RichardLitt / dependency-cite

Cite all of your software dependencies you use in your research
MIT License
4 stars 0 forks source link

Use citation.cff files #2

Open RichardLitt opened 11 months ago

RichardLitt commented 11 months ago

Right now, I don't believe the script is using citation.cff files at all, although it does check for them. It ought to do something with them.

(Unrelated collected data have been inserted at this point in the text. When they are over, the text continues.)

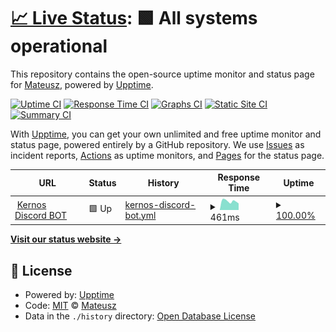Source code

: # [📈 Live Status](https://M4Tdev.github.io/kernos-bot-upptime): <!--live status--> **🟩 All systems operational**

This repository contains the open-source uptime monitor and status page for [Mateusz](mateuszlesiuk.dev), powered by [Upptime](https://github.com/upptime/upptime).

[![Uptime CI](https://github.com/koj-co/upptime/workflows/Uptime%20CI/badge.svg)](https://github.com/koj-co/upptime/actions?query=workflow%3A%22Uptime+CI%22)
[![Response Time CI](https://github.com/koj-co/upptime/workflows/Response%20Time%20CI/badge.svg)](https://github.com/koj-co/upptime/actions?query=workflow%3A%22Response+Time+CI%22)
[![Graphs CI](https://github.com/koj-co/upptime/workflows/Graphs%20CI/badge.svg)](https://github.com/koj-co/upptime/actions?query=workflow%3A%22Graphs+CI%22)
[![Static Site CI](https://github.com/koj-co/upptime/workflows/Static%20Site%20CI/badge.svg)](https://github.com/koj-co/upptime/actions?query=workflow%3A%22Static+Site+CI%22)
[![Summary CI](https://github.com/koj-co/upptime/workflows/Summary%20CI/badge.svg)](https://github.com/koj-co/upptime/actions?query=workflow%3A%22Summary+CI%22)

With [Upptime](https://upptime.js.org), you can get your own unlimited and free uptime monitor and status page, powered entirely by a GitHub repository. We use [Issues](https://github.com/M4Tdev/kernos-bot-upptime/issues) as incident reports, [Actions](https://github.com/M4Tdev/kernos-bot-upptime/actions) as uptime monitors, and [Pages](https://M4Tdev.github.io/kernos-bot-upptime) for the status page.

<!--start: status pages-->
<!-- This summary is generated by Upptime (https://github.com/upptime/upptime) -->
<!-- Do not edit this manually, your changes will be overwritten -->
<!-- prettier-ignore -->
| URL | Status | History | Response Time | Uptime |
| --- | ------ | ------- | ------------- | ------ |
| <img alt="" src="https://favicons.githubusercontent.com/kernos-discord-bot.herokuapp.com" height="13"> [Kernos Discord BOT](https://kernos-discord-bot.herokuapp.com/) | 🟩 Up | [kernos-discord-bot.yml](https://github.com/M4Tdev/kernos-bot-upptime/commits/HEAD/history/kernos-discord-bot.yml) | <details><summary><img alt="Response time graph" src="./graphs/kernos-discord-bot/response-time-week.png" height="20"> 461ms</summary><br><a href="https://M4Tdev.github.io/kernos-bot-upptime/history/kernos-discord-bot"><img alt="Response time 446" src="https://img.shields.io/endpoint?url=https%3A%2F%2Fraw.githubusercontent.com%2FM4Tdev%2Fkernos-bot-upptime%2FHEAD%2Fapi%2Fkernos-discord-bot%2Fresponse-time.json"></a><br><a href="https://M4Tdev.github.io/kernos-bot-upptime/history/kernos-discord-bot"><img alt="24-hour response time 454" src="https://img.shields.io/endpoint?url=https%3A%2F%2Fraw.githubusercontent.com%2FM4Tdev%2Fkernos-bot-upptime%2FHEAD%2Fapi%2Fkernos-discord-bot%2Fresponse-time-day.json"></a><br><a href="https://M4Tdev.github.io/kernos-bot-upptime/history/kernos-discord-bot"><img alt="7-day response time 461" src="https://img.shields.io/endpoint?url=https%3A%2F%2Fraw.githubusercontent.com%2FM4Tdev%2Fkernos-bot-upptime%2FHEAD%2Fapi%2Fkernos-discord-bot%2Fresponse-time-week.json"></a><br><a href="https://M4Tdev.github.io/kernos-bot-upptime/history/kernos-discord-bot"><img alt="30-day response time 450" src="https://img.shields.io/endpoint?url=https%3A%2F%2Fraw.githubusercontent.com%2FM4Tdev%2Fkernos-bot-upptime%2FHEAD%2Fapi%2Fkernos-discord-bot%2Fresponse-time-month.json"></a><br><a href="https://M4Tdev.github.io/kernos-bot-upptime/history/kernos-discord-bot"><img alt="1-year response time 446" src="https://img.shields.io/endpoint?url=https%3A%2F%2Fraw.githubusercontent.com%2FM4Tdev%2Fkernos-bot-upptime%2FHEAD%2Fapi%2Fkernos-discord-bot%2Fresponse-time-year.json"></a></details> | <details><summary><a href="https://M4Tdev.github.io/kernos-bot-upptime/history/kernos-discord-bot">100.00%</a></summary><a href="https://M4Tdev.github.io/kernos-bot-upptime/history/kernos-discord-bot"><img alt="All-time uptime 99.21%" src="https://img.shields.io/endpoint?url=https%3A%2F%2Fraw.githubusercontent.com%2FM4Tdev%2Fkernos-bot-upptime%2FHEAD%2Fapi%2Fkernos-discord-bot%2Fuptime.json"></a><br><a href="https://M4Tdev.github.io/kernos-bot-upptime/history/kernos-discord-bot"><img alt="24-hour uptime 100.00%" src="https://img.shields.io/endpoint?url=https%3A%2F%2Fraw.githubusercontent.com%2FM4Tdev%2Fkernos-bot-upptime%2FHEAD%2Fapi%2Fkernos-discord-bot%2Fuptime-day.json"></a><br><a href="https://M4Tdev.github.io/kernos-bot-upptime/history/kernos-discord-bot"><img alt="7-day uptime 100.00%" src="https://img.shields.io/endpoint?url=https%3A%2F%2Fraw.githubusercontent.com%2FM4Tdev%2Fkernos-bot-upptime%2FHEAD%2Fapi%2Fkernos-discord-bot%2Fuptime-week.json"></a><br><a href="https://M4Tdev.github.io/kernos-bot-upptime/history/kernos-discord-bot"><img alt="30-day uptime 100.00%" src="https://img.shields.io/endpoint?url=https%3A%2F%2Fraw.githubusercontent.com%2FM4Tdev%2Fkernos-bot-upptime%2FHEAD%2Fapi%2Fkernos-discord-bot%2Fuptime-month.json"></a><br><a href="https://M4Tdev.github.io/kernos-bot-upptime/history/kernos-discord-bot"><img alt="1-year uptime 99.21%" src="https://img.shields.io/endpoint?url=https%3A%2F%2Fraw.githubusercontent.com%2FM4Tdev%2Fkernos-bot-upptime%2FHEAD%2Fapi%2Fkernos-discord-bot%2Fuptime-year.json"></a></details>

<!--end: status pages-->

[**Visit our status website →**](https://M4Tdev.github.io/kernos-bot-upptime)

## 📄 License

- Powered by: [Upptime](https://github.com/upptime/upptime)
- Code: [MIT](./LICENSE) © [Mateusz](mateuszlesiuk.dev)
- Data in the `./history` directory: [Open Database License](https://opendatacommons.org/licenses/odbl/1-0/)
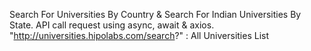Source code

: Search For Universities By Country & Search For Indian Universities By State.
API call request using async, await & axios.
"http://universities.hipolabs.com/search?" : All Universities List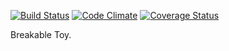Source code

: [![Build Status](https://travis-ci.org/billyacademy/showbuddy.svg?branch=master)](https://travis-ci.org/billyacademy/showbuddy) [![Code Climate](https://codeclimate.com/github/billyacademy/showbuddy/badges/gpa.svg)](https://codeclimate.com/github/billyacademy/showbuddy) [![Coverage Status](https://coveralls.io/repos/billyacademy/showbuddy/badge.png)](https://coveralls.io/r/billyacademy/showbuddy)


Breakable Toy.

andrew commented 11 months ago

I'm currently searching for files in the root of the repos called CITATION.* and other similar formats (full list here) (example), there's a python library that can convert and read them here: https://github.com/citation-file-format/cffconvert

andrew commented 11 months ago

Each repository I've scanned has a list of interesting files in the metadata field, including citation, example: https://repos.ecosyste.ms/api/v1/hosts/GitHub/repositories/sandialabs%2FpvOps

{
  "uuid": "289032705",
  "full_name": "sandialabs/pvOps",
  "owner": "sandialabs",
  "description": "A set of documented functions for supporting operations research of photovoltaic energy systems. ",
  "archived": false,
  "fork": false,
  "pushed_at": "2023-10-05T21:45:42.000Z",
  "size": 37105,
  "stargazers_count": 11,
  "open_issues_count": 21,
  "forks_count": 9,
  "subscribers_count": 3,
  "default_branch": "master",
  "last_synced_at": "2023-10-06T16:27:47.550Z",
  "etag": null,
  "topics": [],
  "latest_commit_sha": null,
  "homepage": "https://pvops.readthedocs.io/en/latest/",
  "language": "Jupyter Notebook",
  "has_issues": true,
  "has_wiki": null,
  "has_pages": null,
  "mirror_url": null,
  "source_name": null,
  "license": "other",
  "status": null,
  "scm": "git",
  "pull_requests_enabled": true,
  "icon_url": "https://github.com/sandialabs.png",
  "metadata": {
    "files": {
      "readme": "README.md",
      "changelog": null,
      "contributing": null,
      "funding": null,
      "license": "LICENSE",
      "code_of_conduct": "CODE_OF_CONDUCT.md",
      "threat_model": null,
      "audit": null,
      "citation": "citation.CIF",
      "codeowners": null,
      "security": null,
      "support": null,
      "governance": null
    }
  },
  "created_at": "2020-08-20T14:48:48.000Z",
  "updated_at": "2023-10-05T21:03:28.000Z",
  "dependencies_parsed_at": "2023-09-28T23:56:15.789Z",
  "dependency_job_id": null,
  "html_url": "https://github.com/sandialabs/pvOps",
  "commit_stats": {
    "total_commits": 388,
    "total_committers": 11,
    "mean_commits": 35.27272727272727,
    "dds": 0.6469072164948453,
    "last_synced_commit": "fe6e6579239ab161908fc5b0d3819b720c161f3c"
  },
  "previous_names": [],
  "tags_count": 11,
  "repository_url": "https://repos.ecosyste.ms/api/v1/hosts/GitHub/repositories/sandialabs%2FpvOps",
  "tags_url": "https://repos.ecosyste.ms/api/v1/hosts/GitHub/repositories/sandialabs%2FpvOps/tags",
  "releases_url": "https://repos.ecosyste.ms/api/v1/hosts/GitHub/repositories/sandialabs%2FpvOps/releases",
  "manifests_url": "https://repos.ecosyste.ms/api/v1/hosts/GitHub/repositories/sandialabs%2FpvOps/manifests",
  "owner_url": "https://repos.ecosyste.ms/api/v1/hosts/GitHub/owners/sandialabs",
  "download_url": "https://codeload.github.com/sandialabs/pvOps/tar.gz/refs/heads/master",
  "host": {
    "name": "GitHub",
    "url": "https://github.com",
    "kind": "github",
    "repositories_count": 163723659,
    "owners_count": 8650178,
    "icon_url": "https://github.com/github.png",
    "host_url": "https://repos.ecosyste.ms/api/v1/hosts/GitHub",
    "repositories_url": "https://repos.ecosyste.ms/api/v1/hosts/GitHub/repositories",
    "repository_names_url": "https://repos.ecosyste.ms/api/v1/hosts/GitHub/repository_names",
    "owners_url": "https://repos.ecosyste.ms/api/v1/hosts/GitHub/owners"
  }
}
RichardLitt commented 11 months ago

This is great. When you say "I am currently searching", can you elaborate on what you mean?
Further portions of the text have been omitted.